Carroll as tratava como indivíduos especiais, que deveriam estar preparadas para o mundo
real. Talvez esse legado não fosse para todas as crianças. Talvez ele fosse apenas para jovem
inspiração do autor. Mas por que ele teria tanta preocupação?
Como um simples conto narrado em um passeio de barco se torna uma das histórias com o
maior número de traduções? As riquezas de detalhes, um trabalho coeso, complexo construído em
tão pouco tempo. Infelizmente apenas as especulações podem responder a essas perguntas, já que
nenhuma evidência concreta existe. Assim, até mesmo o maior pesquisador do assunto entrará no
mundo onírico do País das Maravilhas. Um mundo onde as leis não seguem aquelas que vivemos
aqui na Terra.
Bibliografia

COELHO, Nelly Novaes. Panorama histórico da literatura infantil-juvenil: das origens


indoeuropéias ao Brasil contemporâneo. 3 ed. Refundida e ampl. São Paulo: Quíron, 1985.

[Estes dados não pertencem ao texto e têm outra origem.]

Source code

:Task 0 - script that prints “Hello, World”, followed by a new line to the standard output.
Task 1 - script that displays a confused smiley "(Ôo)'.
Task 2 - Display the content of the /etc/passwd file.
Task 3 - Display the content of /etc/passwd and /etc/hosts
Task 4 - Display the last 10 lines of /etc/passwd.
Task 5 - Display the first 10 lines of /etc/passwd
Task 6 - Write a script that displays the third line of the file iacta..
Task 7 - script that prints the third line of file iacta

CARROLL, Lewis. Alice: edição comentada. Tradução de Maria Luiza X. De A. Borges. Rio de
Janeiro: Jorge Zahar Ed., 2002

CARROLL, Lewis. Aventuras de Alice: no país das maravilhas; Através do espelho e o que
Alice encontrou lá e outros textos. Tradução de Sebastião Uchoa Leite. Summus Editorial.

DELGADO, José María Sanchez. Matemáticas em el País de las Maravillas.